The Flying Wine Drinker: Memórias III
Quatro da tarde. O remis desacelera, cruza o acostamento da Ruta 92 e encosta perto da guarita que protege a entrada da Pousada. Saltamos. O motorista e eu. O local é simpático: um aglomerado de casinhas rústicas um pouco isoladas umas das outras. Olho em volta e vejo apenas um segurança no portão. Havíamos chegado! Mas… Como proceder?
Valle de Uco, março de 2010.
– Tenho reserva para a noite de hoje… –, dirijo-me ao segurança.
– … ?
– Re-cerva…[falo pausadamente estalando o “r” e amolecendo o “s”] Para hoje… –, olho para o motorista um pouco tentando entender se havia algum problema com meu Espanhol.
– … ?
– El señor tiene reserva para hoy… – quase ecoa o motorista, logo em seguida.
– … ?
O guarda na guarita, com os olhos arredondados, nos olha como se estivesse avaliando espécimes de alguma exibição teratológica. Durante um instante, sinto como se minha pele fosse verde, como se meus olhos fossem do tamanho de bolas de bilhar protuberantes em uma cabeça ovoide e como se um nariz de Pinocchio me brotasse do meio da testa, apontando para os céus como um bule de design impossível. (Por via das dúvidas, também confiro as solas de meus sapatos para ter certeza de que não tinha pisado em nada).
– Aqui é a Posada Cochi Lihue?
– Por favor, donde es la recepción?
– … ?
Impossível precisar quanto tempo já se teria passado. Estávamos como que em um universo paralelo: sem tempo, sem referências… Apenas um barulho distante (como o atrito de engrenagens)… talvez o som do cérebro do porteiro, finalmente despertando de uma indefinida letargia.

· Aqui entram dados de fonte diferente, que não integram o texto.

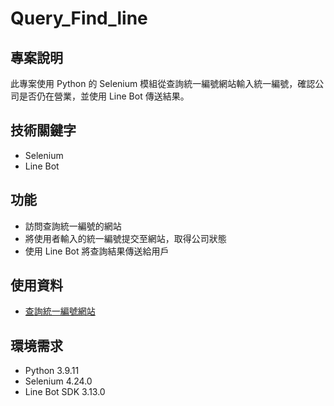 # Query_Find_line

## 專案說明

此專案使用 Python 的 Selenium 模組從查詢統一編號網站輸入統一編號，確認公司是否仍在營業，並使用 Line Bot 傳送結果。

## 技術關鍵字

- Selenium
- Line Bot

## 功能

- 訪問查詢統一編號的網站
- 將使用者輸入的統一編號提交至網站，取得公司狀態
- 使用 Line Bot 將查詢結果傳送給用戶

## 使用資料

- [查詢統一編號網站](https://findbiz.nat.gov.tw/fts/query/QueryBar/queryInit.do)

## 環境需求

- Python 3.9.11
- Selenium 4.24.0
- Line Bot SDK 3.13.0
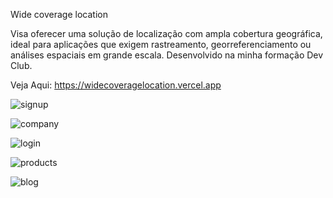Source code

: Wide coverage location 

Visa oferecer uma solução de localização com ampla cobertura geográfica, ideal para aplicações que exigem rastreamento, georreferenciamento ou análises espaciais em grande escala. Desenvolvido na minha formação Dev Club.

Veja Aqui: https://widecoveragelocation.vercel.app

![signup](https://github.com/user-attachments/assets/d3dccf8b-b448-4190-aa46-b3a2d611ff6b)

![company](https://github.com/user-attachments/assets/8bac804a-661d-4784-b265-de2e21a069fa)

![login](https://github.com/user-attachments/assets/393c4342-03c1-47e6-852d-71ccebe767a5)

![products](https://github.com/user-attachments/assets/3debeecd-e387-4654-8f3f-e9e4fc7bf3a4)

![blog](https://github.com/user-attachments/assets/655d06cb-e253-4aee-b617-653d269ba113)











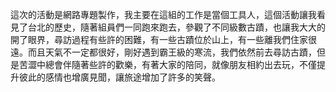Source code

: 這次的活動是網路專題製作，我主要在這組的工作是當個工具人，這個活動讓我看見了台北的歷史，隨著組員們一同跑來跑去，參觀了不同級數古蹟，也讓我大大的開了眼界，尋訪過程有些許的困難，有一些古蹟位於山上，有一些離我們住家很遠。而且天氣不一定都很好，剛好遇到霸王級的寒流，我們依然前去尋訪古蹟，但是苦澀中總會伴隨著些許的歡樂，有著大家的陪同，就像朋友相約出去玩，不僅提升彼此的感情也增廣見聞，讓旅途增加了許多的笑聲。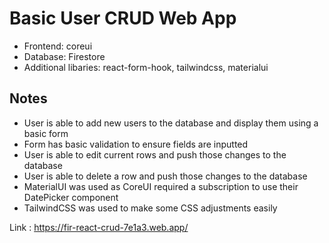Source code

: # Basic User CRUD Web App

- Frontend: coreui
- Database: Firestore
- Additional libaries: react-form-hook, tailwindcss, materialui

## Notes

- User is able to add new users to the database and display them using a basic form
- Form has basic validation to ensure fields are inputted
- User is able to edit current rows and push those changes to the database
- User is able to delete a row and push those changes to the database
- MaterialUI was used as CoreUI required a subscription to use their DatePicker component
- TailwindCSS was used to make some CSS adjustments easily


Link : https://fir-react-crud-7e1a3.web.app/

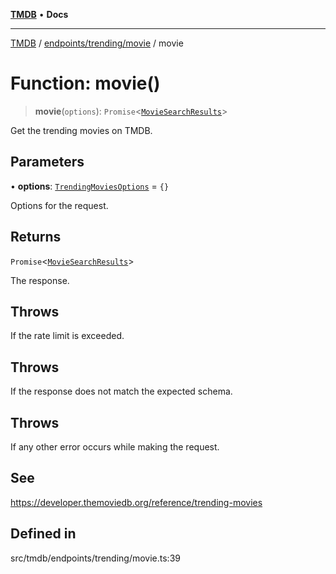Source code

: [**TMDB**](../../../../README.md) • **Docs**

***

[TMDB](../../../../README.md) / [endpoints/trending/movie](../README.md) / movie

# Function: movie()

> **movie**(`options`): `Promise`\<[`MovieSearchResults`](../../../../structs/Schemas/type-aliases/MovieSearchResults.md)\>

Get the trending movies on TMDB.

## Parameters

• **options**: [`TrendingMoviesOptions`](../type-aliases/TrendingMoviesOptions.md) = `{}`

Options for the request.

## Returns

`Promise`\<[`MovieSearchResults`](../../../../structs/Schemas/type-aliases/MovieSearchResults.md)\>

The response.

## Throws

If the rate limit is exceeded.

## Throws

If the response does not match the expected schema.

## Throws

If any other error occurs while making the request.

## See

https://developer.themoviedb.org/reference/trending-movies

## Defined in

src/tmdb/endpoints/trending/movie.ts:39
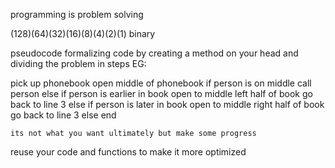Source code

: programming is problem solving

(128)(64)(32)(16)(8)(4)(2)(1) binary

pseudocode
formalizing code by creating a method on your head
and dividing the problem in steps
EG: 

pick up phonebook
open middle of phonebook
if person is on middle
    call person
else if person is earlier in book 
    open to middle left half of book
    go back to line 3
else if person is later in book 
    open to middle right half of book
    go back to line 3
else
    end

    its not what you want ultimately but make some progress
 reuse your code and functions to make it more optimized
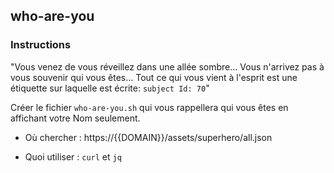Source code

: ## who-are-you

### Instructions

"Vous venez de vous réveillez dans une allée sombre...
Vous n'arrivez pas à vous souvenir qui vous êtes...
Tout ce qui vous vient à l'esprit est une étiquette sur laquelle est écrite: `subject Id: 70`"

Créer le fichier `who-are-you.sh` qui vous rappellera qui vous êtes en affichant votre Nom seulement.

-   Où chercher : https://{{DOMAIN}}/assets/superhero/all.json

-   Quoi utiliser : `curl` et `jq`

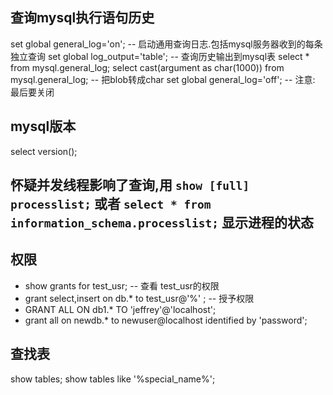 ## 查询mysql执行语句历史
set global general_log='on'; -- 启动通用查询日志.包括mysql服务器收到的每条独立查询
set global log_output='table'; -- 查询历史输出到mysql表
select * from mysql.general_log;
select cast(argument as char(1000)) from mysql.general_log; -- 把blob转成char
set global general_log='off'; -- 注意: 最后要关闭

## mysql版本
select version();

## 怀疑并发线程影响了查询,用 `show [full] processlist;` 或者 `select * from information_schema.processlist;` 显示进程的状态

## 权限
* show grants for test_usr; -- 查看 test_usr的权限
* grant select,insert on db.* to test_usr@'%' ; -- 授予权限
* GRANT ALL ON db1.* TO 'jeffrey'@'localhost';
* grant all on newdb.* to newuser@localhost  identified by 'password';

## 查找表
show tables;
show tables like '%special_name%';
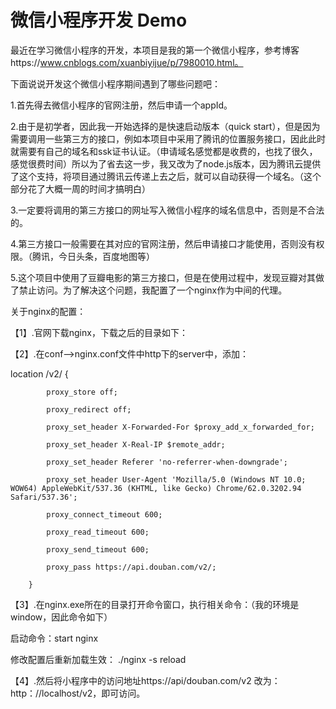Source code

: # 微信小程序开发 Demo

最近在学习微信小程序的开发，本项目是我的第一个微信小程序，参考博客https://www.cnblogs.com/xuanbiyijue/p/7980010.html。

下面说说开发这个微信小程序期间遇到了哪些问题吧：

1.首先得去微信小程序的官网注册，然后申请一个appId。

2.由于是初学者，因此我一开始选择的是快速启动版本（quick start），但是因为需要调用一些第三方的接口，例如本项目中采用了腾讯的位置服务接口，因此此时就需要有自己的域名和ssk证书认证。（申请域名感觉都是收费的，也找了很久，感觉很费时间）所以为了省去这一步，我又改为了node.js版本，因为腾讯云提供了这个支持，将项目通过腾讯云传递上去之后，就可以自动获得一个域名。（这个部分花了大概一周的时间才搞明白）

3.一定要将调用的第三方接口的网址写入微信小程序的域名信息中，否则是不合法的。

4.第三方接口一般需要在其对应的官网注册，然后申请接口才能使用，否则没有权限。（腾讯，今日头条，百度地图等）

5.这个项目中使用了豆瓣电影的第三方接口，但是在使用过程中，发现豆瓣对其做了禁止访问。为了解决这个问题，我配置了一个nginx作为中间的代理。

关于nginx的配置：

【1】.官网下载nginx，下载之后的目录如下：

【2】.在conf——>nginx.conf文件中http下的server中，添加：

location /v2/ { 

			proxy_store off; 
			
			proxy_redirect off; 
			
			proxy_set_header X-Forwarded-For $proxy_add_x_forwarded_for; 
			
			proxy_set_header X-Real-IP $remote_addr; 
			
			proxy_set_header Referer 'no-referrer-when-downgrade'; 
			
			proxy_set_header User-Agent 'Mozilla/5.0 (Windows NT 10.0; WOW64) AppleWebKit/537.36 (KHTML, like Gecko) Chrome/62.0.3202.94 Safari/537.36'; 
			
			proxy_connect_timeout 600; 
			
			proxy_read_timeout 600; 
			
			proxy_send_timeout 600; 
			
			proxy_pass https://api.douban.com/v2/; 
			
		}


【3】.在nginx.exe所在的目录打开命令窗口，执行相关命令：（我的环境是window，因此命令如下）

  启动命令：start nginx

  修改配置后重新加载生效： ./nginx -s reload 
  
【4】.然后将小程序中的访问地址https://api/douban.com/v2 改为：http：//localhost/v2，即可访问。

– Síííí… – profere, afinal, com admirável poder de síntese ao mesmo tempo respondendo todas as perguntas e, igualmente, colocando-se à nossa disposição.
– Boa tarde, gostaria de fazer meu check in. Tenho reserva para hoje…
– Su… nombre…? , balbucia com algum esforço…
Respiro fundo. E agora? De que maneira poderei revelar a esse Cérbero pré-colombiano que meu nome é… Wan–dyr!? Olho para Miguel – o motorista – em desespero. Ele suspira. Mas não se não se faz de rogado:
– El señor se llama Ferr-rréi-rra, – disse caprichando nos “erres”.
– Si-quei-ra, en verdad –, corrijo agradecido acenando com meu passaporte (na esperança de que Cérbero, de alguma maneira, o apanhasse. (Saberia ler?)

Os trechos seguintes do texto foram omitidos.